Muita polêmica existe em torno das Terras Indígenas, principalmente no que concerne à sua extensão: “os maiores latifundiários do Brasil são os índios”, afirmam os contrários à demarcação de Terras Indígenas. Afinal, onde estão localizadas as Terras Indígenas e qual é a parcela do território nacional que ocupam? Atualmente existem cerca de 627 Terras Indígenas que ocupam aproximadamente 12,33% do território nacional. A maioria das Terras indígenas está localizada na Amazônia Legal, ocupando por volta de 20,67% do território amazônico e mais ou menos 98,61% da extensão de todas as Terras Indígenas. As demais estão situadas nos outros pontos do território nacional. A homologação da Terra Indígena Raposa Serra do Sol é, sem dúvida alguma, a demarcação mais emblemática em todo o conjunto de situações envolvendo as populações indígenas brasileiras.
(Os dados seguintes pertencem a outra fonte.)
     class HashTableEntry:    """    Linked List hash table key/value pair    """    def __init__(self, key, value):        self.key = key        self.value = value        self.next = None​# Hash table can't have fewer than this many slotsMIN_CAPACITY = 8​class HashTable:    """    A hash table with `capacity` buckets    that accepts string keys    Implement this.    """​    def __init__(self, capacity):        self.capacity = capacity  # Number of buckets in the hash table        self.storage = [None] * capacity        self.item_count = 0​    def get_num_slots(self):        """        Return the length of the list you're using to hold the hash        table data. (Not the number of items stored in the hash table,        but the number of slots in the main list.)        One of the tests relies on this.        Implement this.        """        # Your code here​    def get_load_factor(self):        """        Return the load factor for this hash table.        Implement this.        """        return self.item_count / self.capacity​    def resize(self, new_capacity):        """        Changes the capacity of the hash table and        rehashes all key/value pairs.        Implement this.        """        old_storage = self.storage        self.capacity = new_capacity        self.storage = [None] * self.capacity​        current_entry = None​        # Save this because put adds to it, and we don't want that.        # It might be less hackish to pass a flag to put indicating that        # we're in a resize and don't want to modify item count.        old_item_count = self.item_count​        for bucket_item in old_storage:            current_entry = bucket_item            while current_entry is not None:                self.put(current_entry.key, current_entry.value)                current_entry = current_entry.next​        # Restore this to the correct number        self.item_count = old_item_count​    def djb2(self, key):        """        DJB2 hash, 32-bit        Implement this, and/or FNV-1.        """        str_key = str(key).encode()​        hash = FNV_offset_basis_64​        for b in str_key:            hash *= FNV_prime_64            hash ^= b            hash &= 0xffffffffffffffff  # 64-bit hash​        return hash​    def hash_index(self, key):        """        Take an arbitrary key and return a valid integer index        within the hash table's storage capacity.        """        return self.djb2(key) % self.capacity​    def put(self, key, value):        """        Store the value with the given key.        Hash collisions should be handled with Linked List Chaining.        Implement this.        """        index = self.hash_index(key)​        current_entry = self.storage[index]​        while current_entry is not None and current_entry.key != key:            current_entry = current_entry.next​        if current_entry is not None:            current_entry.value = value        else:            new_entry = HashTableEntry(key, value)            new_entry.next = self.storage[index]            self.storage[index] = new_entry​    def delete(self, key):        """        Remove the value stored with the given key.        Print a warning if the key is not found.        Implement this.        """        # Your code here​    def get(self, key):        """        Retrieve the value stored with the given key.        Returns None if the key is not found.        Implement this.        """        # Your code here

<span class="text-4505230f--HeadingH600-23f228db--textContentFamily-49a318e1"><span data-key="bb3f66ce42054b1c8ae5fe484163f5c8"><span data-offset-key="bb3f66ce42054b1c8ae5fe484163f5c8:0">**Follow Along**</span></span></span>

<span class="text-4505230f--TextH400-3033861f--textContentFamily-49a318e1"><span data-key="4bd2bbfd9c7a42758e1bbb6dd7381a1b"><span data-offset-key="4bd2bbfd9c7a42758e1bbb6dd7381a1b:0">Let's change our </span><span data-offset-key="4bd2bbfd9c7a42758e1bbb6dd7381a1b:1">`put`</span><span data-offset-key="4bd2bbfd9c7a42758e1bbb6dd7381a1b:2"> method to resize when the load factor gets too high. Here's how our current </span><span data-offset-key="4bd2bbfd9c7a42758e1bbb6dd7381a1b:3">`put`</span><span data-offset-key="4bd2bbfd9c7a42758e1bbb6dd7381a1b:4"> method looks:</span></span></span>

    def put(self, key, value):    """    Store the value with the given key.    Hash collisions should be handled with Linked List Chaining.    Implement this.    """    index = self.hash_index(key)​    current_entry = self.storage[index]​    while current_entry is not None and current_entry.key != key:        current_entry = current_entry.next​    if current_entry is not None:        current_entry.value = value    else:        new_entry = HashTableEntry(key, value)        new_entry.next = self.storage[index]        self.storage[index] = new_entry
O Instituto Socioambiental possui um estudo comparativo muito interessante no qual é apontado o número de terras demarcadas e o número de terras homologadas, desde o governo José Sarney.

(6) Art. 3º Consideram-se, ainda, de preservação permanentes, quando assim declaradas por ato do Poder Público, as florestas e demais formas de vegetação natural destinadas: g) a manter o ambiente necessário à vida das populações silvícolas; § 2º As florestas que integram o Patrimônio Indígena ficam sujeitas ao regime de preservação permanente (letra g) pelo só efeito desta Lei.